## Try it
Scan the following data for lines with "uses" and state how many there are, as a number only.

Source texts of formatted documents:
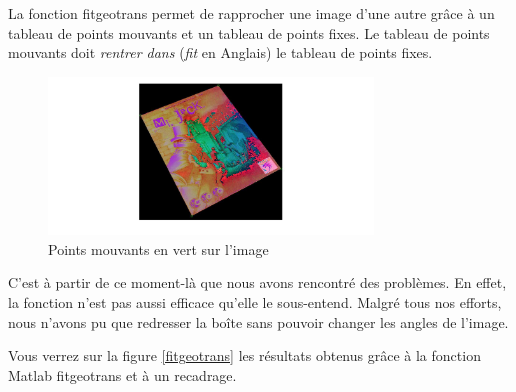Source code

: \documentclass{st50_template}
\begin{document}
La fonction fitgeotrans permet de rapprocher une image d'une autre grâce à un tableau de points mouvants et un tableau de points fixes. Le tableau de points mouvants doit \emph{rentrer dans} (\emph{fit} en Anglais) le tableau de points fixes.

\begin{figure}[ht]
    \centering
    \includegraphics[width=0.77\textwidth]{images/movingPoints.jpg}
    \caption{Points mouvants en vert sur l'image}
    \label{movingPoints}
\end{figure}


C'est à partir de ce moment-là que nous avons rencontré des problèmes. En effet, la fonction n'est pas aussi efficace qu'elle le sous-entend. Malgré tous nos efforts, nous n'avons pu que redresser la boîte sans pouvoir changer les angles de l'image.

Vous verrez sur la figure \ref{fitgeotrans} les résultats obtenus grâce à la fonction Matlab fitgeotrans et à un recadrage.
\end{document}
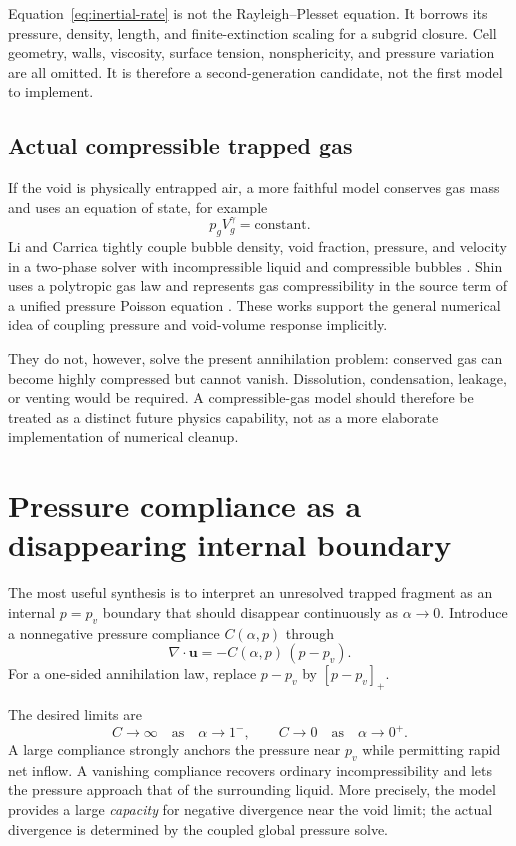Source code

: \documentclass[11pt]{article}
\newcommand{\pos}[1]{\left[#1\right]_+}
\newcommand{\divg}{\nabla\!\cdot}
\newcommand{\uv}{\boldsymbol{u}}
\begin{document}
Equation~\eqref{eq:inertial-rate} is not the Rayleigh--Plesset equation.  It borrows its
pressure, density, length, and finite-extinction scaling for a subgrid closure.  Cell
geometry, walls, viscosity, surface tension, nonsphericity, and pressure variation are
all omitted.  It is therefore a second-generation candidate, not the first model to
implement.

\subsection{Actual compressible trapped gas}

If the void is physically entrapped air, a more faithful model conserves gas mass and
uses an equation of state, for example
\begin{equation}
  p_g V_g^\gamma=\text{constant}.
\end{equation}
Li and Carrica tightly couple bubble density, void fraction, pressure, and velocity in a
two-phase solver with incompressible liquid and compressible bubbles
\cite{li-carrica2018}.  Shin uses a polytropic gas law and represents gas compressibility
in the source term of a unified pressure Poisson equation \cite{shin2020}.  These works
support the general numerical idea of coupling pressure and void-volume response
implicitly.

They do not, however, solve the present annihilation problem: conserved gas can become
highly compressed but cannot vanish.  Dissolution, condensation, leakage, or venting
would be required.  A compressible-gas model should therefore be treated as a distinct
future physics capability, not as a more elaborate implementation of numerical cleanup.

\section{Pressure compliance as a disappearing internal boundary}

The most useful synthesis is to interpret an unresolved trapped fragment as an internal
\(p=p_v\) boundary that should disappear continuously as \(\alpha\to0\).  Introduce a
nonnegative pressure compliance \(C(\alpha,p)\) through
\begin{equation}
  \boxed{\divg\uv=-C(\alpha,p)\,(p-p_v).}
  \label{eq:compliance}
\end{equation}
For a one-sided annihilation law, replace \(p-p_v\) by \(\pos{p-p_v}\).

The desired limits are
\begin{equation}
  C\longrightarrow\infty \quad\text{as}\quad \alpha\to1^{-},
  \qquad
  C\longrightarrow0 \quad\text{as}\quad \alpha\to0^{+}.
  \label{eq:compliance-limits}
\end{equation}
A large compliance strongly anchors the pressure near \(p_v\) while permitting rapid
net inflow.  A vanishing compliance recovers ordinary incompressibility and lets the
pressure approach that of the surrounding liquid.  More precisely, the model provides a
large \emph{capacity} for negative divergence near the void limit; the actual divergence
is determined by the coupled global pressure solve.
\end{document}
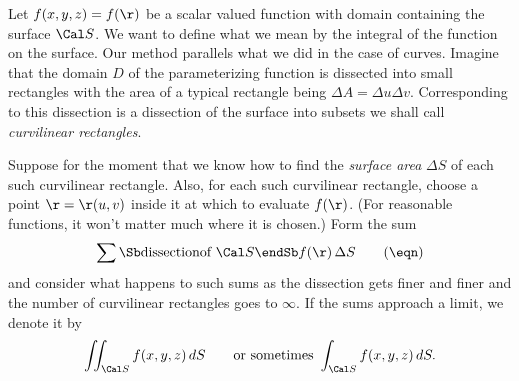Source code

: Let $f(x,y,z) = f(\r)$ be a scalar valued function with
domain containing the surface $\Cal S$.   We want to define
what we mean by the integral of the function on the surface.
Our method parallels what we did in the case of curves.  Imagine
that the domain $D$ of the parameterizing function is dissected into
small rectangles with the area of a typical rectangle being
$\Delta A = \Delta u \Delta v$.   Corresponding to this dissection
is a dissection of the surface into subsets we shall call
{\it curvilinear rectangles}. 
\medskip
\centerline{}
\medskip
  Suppose for the moment that we
know how to find the {\it surface area\/} $\Delta S$ of each such 
curvilinear rectangle.   Also, for each such curvilinear
rectangle, choose a point 
 $\r = \r(u,v)$ inside it at which to evaluate $f(\r)$. 
 (For reasonable functions, it won't matter
much where it is chosen.)
  Form the
sum
\nexteqn
\xdef\SumEq{\eqn}
$$
\sum\Sb\text{dissection}\\ \text{of } \Cal S\endSb f(\r)\,\Delta S \tag\eqn
$$
and consider what happens to such sums as the dissection gets finer and
finer and the number of curvilinear rectangles goes to $\infty$.
If the sums approach a limit,  we denote it by
$$
    \iint_{\Cal S} f(x,y,z)\, dS\qquad\text{or sometimes }
    \int_{\Cal S} f(x,y,z)\, dS.
$$
%
%

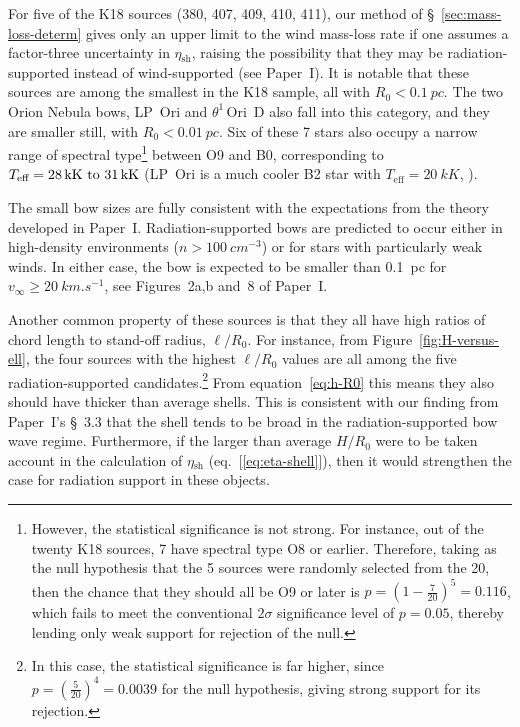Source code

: \documentclass[useAMS, usenatbib, a4paper]{mnras}
\newcommand{\thD}{\(\theta^1\)\,Ori~D}
\newcommand\shell{\ensuremath{_{\text{sh}}}}
\begin{document}
For five of the K18 sources (380, 407, 409, 410, 411), our method of
\S~\ref{sec:mass-loss-determ} gives only an upper limit to the wind
mass-loss rate if one assumes a factor-three uncertainty in
\(\eta\shell\), raising the possibility that they may be
radiation-supported instead of wind-supported (see Paper~I).  It is
notable that these sources are among the smallest in the K18 sample,
all with \(R_0 < \SI{0.1}{pc}\).  The two Orion Nebula bows, LP~Ori
and \thD{} also fall into this category, and they are smaller still,
with \(R_0 < \SI{0.01}{pc}\).  Six of these 7 stars also occupy a
narrow range of spectral type\footnote{%
  However, the statistical significance is not strong.  For
  instance, out of the twenty K18 sources, 7 have spectral type O8 or
  earlier.  Therefore, taking as the null hypothesis that the 5
  sources were randomly selected from the 20, then the chance that
  they should all be O9 or later is
  \(p = (1 - \frac{7}{20})^5 = 0.116\), which fails to meet the
  conventional \(2\sigma\) significance level of \(p = 0.05\),
  thereby lending only weak support for rejection of the null.} %
between O9 and B0, corresponding to
\(T_{\text{eff}} = \text{\SIrange{28}{31}{kK}}\) (LP~Ori is a much
cooler B2 star with \(T_{\text{eff}} = \SI{20}{kK}\),
\citealp{Petit:2008a, Alecian:2013a}).

The small bow sizes are fully consistent with the expectations from
the theory developed in Paper~I.  Radiation-supported bows are predicted
to occur either in high-density environments
(\(n > \SI{100}{cm^{-3}}\)) or for stars with particularly weak winds.
In either case, the bow is expected to be smaller than \SI{0.1}{pc}
for \(v_\infty \ge \SI{20}{km.s^{-1}}\), see Figures~2a,b and~8 of
Paper~I.\@

Another common property of these sources is that they all have high
ratios of chord length to stand-off radius, \(\ell/R_0\).  For
instance, from Figure~\ref{fig:H-versus-ell}, the four sources with
the highest \(\ell/R_0\) values are all among the five
radiation-supported candidates.\footnote{%
  In this case, the statistical significance is far higher, since
  \(p = (\frac{5}{20})^4 = 0.0039\) for the null hypothesis, giving
  strong support for its rejection.}  From equation~\eqref{eq:h-R0}
this means they also should have thicker than average shells.  This is
consistent with our finding from Paper~I's \S~3.3 that the shell tends
to be broad in the radiation-supported bow wave regime.  Furthermore,
if the larger than average \(H/R_0\) were to be taken account in the
calculation of \(\eta\shell\) (eq.~[\ref{eq:eta-shell}]), then it
would strengthen the case for radiation support in these objects.
\end{document}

## Answer to this exercise
2